When Cléo and Antoine arrive at the hospital, they discover that Dr. Valineau has already left for the day, which comes as a great disappointment both to Cléo and to us as viewers. Then, oddly, they run into the doctor (played by Robert Postec) as he drives by them on the street. Virtually making light of the momentous news he is bearing, the doctor doesn’t actually deliver a direct diagnosis, but instead merely says, in a rather offhand manner, that “two months of chemotherapy should set things right.” (Before doing so, he removes his sunglasses, recalling Godard’s gesture in the silent film and thus suggesting that he will be looking at things from an optimistic perspective.) The obvious implication is that Cléo does, indeed, have cancer, but that even this dreaded diagnosis does not have to be the end of the world, undermining the drama of the moment. This moment is, of course, open to a great deal of interpretation, including whether the doctor is being straightforward, or kind, or merely flippant. In any case, as Cléo and Antoine walk away together, she declares that she is happy and no longer afraid, though it is not entirely clear what we are to make of this declaration. At film’s end, they share a mutual look, undermining the one-way tradition of the male gaze. There is, however, no dramatic conclusion. From an existentialist perspective, life is continuous and does not involve such conclusions.
WORKS CITED
Booker, M. Keith, and Isra Daraiseh. Consumerist Orientalism: The Convergence of Arab and American Popular Culture in the Age of Global Capitalism. I. B. Tauris, 2019.
Neroni, Hilary. Feminist Film Theory and Cléo from 5 to 7. London: Bloomsbury Academic, 2016.
Said, Edward W. Orientalism. Vintage-Random House, 1979.
Ungar, Steven. Cléo de 5 a 7. 2nd edition, British Film Institute/Bloomsbury Publishing, 2020.
NOTES
[1] The Paris Observatory was eventually moved to more a more modern facility and this one fell into disuse. It burned in 1991 and was torn down.

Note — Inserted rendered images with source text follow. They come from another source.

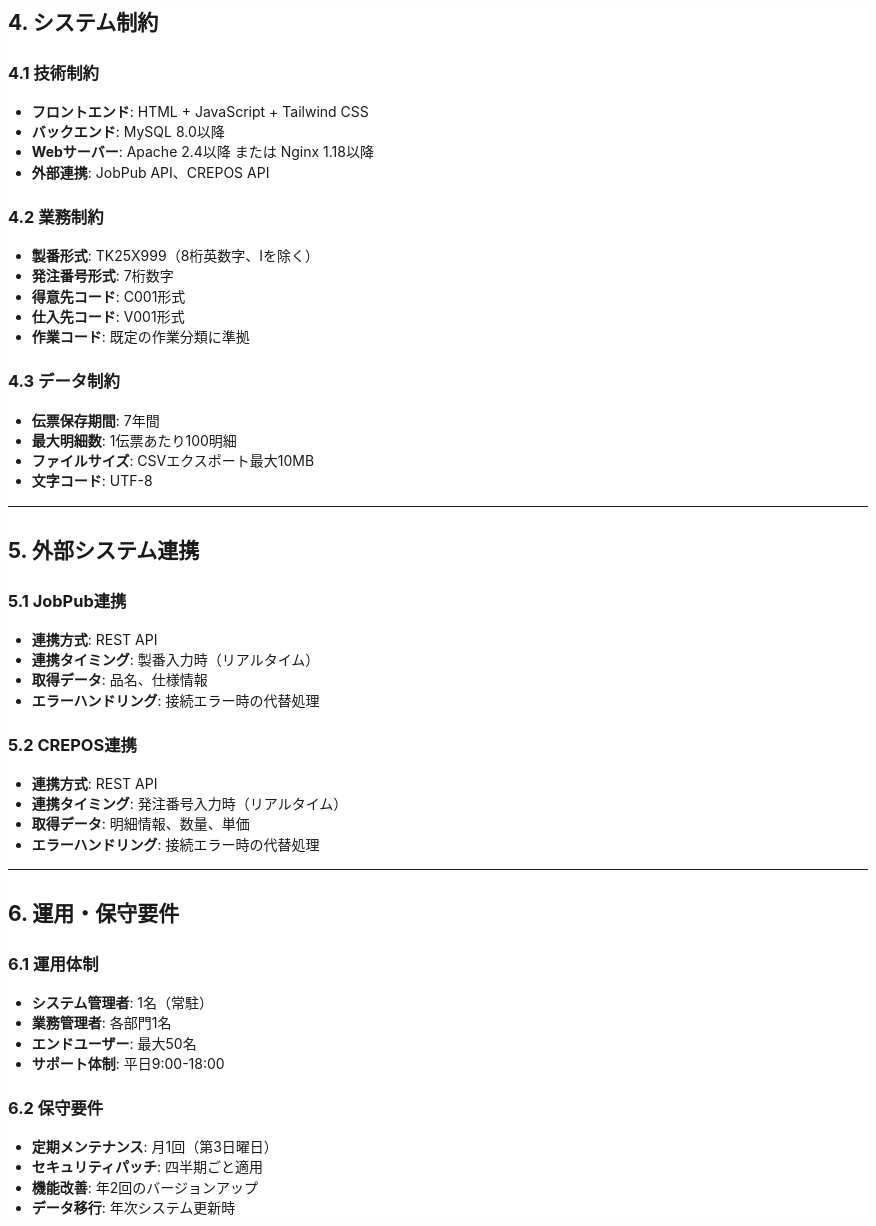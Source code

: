 ## 4. システム制約

### 4.1 技術制約
- **フロントエンド**: HTML + JavaScript + Tailwind CSS
- **バックエンド**: MySQL 8.0以降
- **Webサーバー**: Apache 2.4以降 または Nginx 1.18以降
- **外部連携**: JobPub API、CREPOS API

### 4.2 業務制約
- **製番形式**: TK25X999（8桁英数字、Iを除く）
- **発注番号形式**: 7桁数字
- **得意先コード**: C001形式
- **仕入先コード**: V001形式
- **作業コード**: 既定の作業分類に準拠

### 4.3 データ制約
- **伝票保存期間**: 7年間
- **最大明細数**: 1伝票あたり100明細
- **ファイルサイズ**: CSVエクスポート最大10MB
- **文字コード**: UTF-8

---

## 5. 外部システム連携

### 5.1 JobPub連携
- **連携方式**: REST API
- **連携タイミング**: 製番入力時（リアルタイム）
- **取得データ**: 品名、仕様情報
- **エラーハンドリング**: 接続エラー時の代替処理

### 5.2 CREPOS連携
- **連携方式**: REST API
- **連携タイミング**: 発注番号入力時（リアルタイム）
- **取得データ**: 明細情報、数量、単価
- **エラーハンドリング**: 接続エラー時の代替処理

---

## 6. 運用・保守要件

### 6.1 運用体制
- **システム管理者**: 1名（常駐）
- **業務管理者**: 各部門1名
- **エンドユーザー**: 最大50名
- **サポート体制**: 平日9:00-18:00

### 6.2 保守要件
- **定期メンテナンス**: 月1回（第3日曜日）
- **セキュリティパッチ**: 四半期ごと適用
- **機能改善**: 年2回のバージョンアップ
- **データ移行**: 年次システム更新時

[2] France played a central role in developing this stereotype, which was heavily influenced by reports from Napoleon’s 1798 invasion of Egypt and from reports by Gustave Flaubert of his own travels (and sexual adventures) in Egypt and elsewhere in the Middle East.
[3] One of these men, Bob the piano player, is played by Michel Legrand, who wrote the score of this film and who would go on to be one of the most successful composers of film music in the second half of the twentieth century.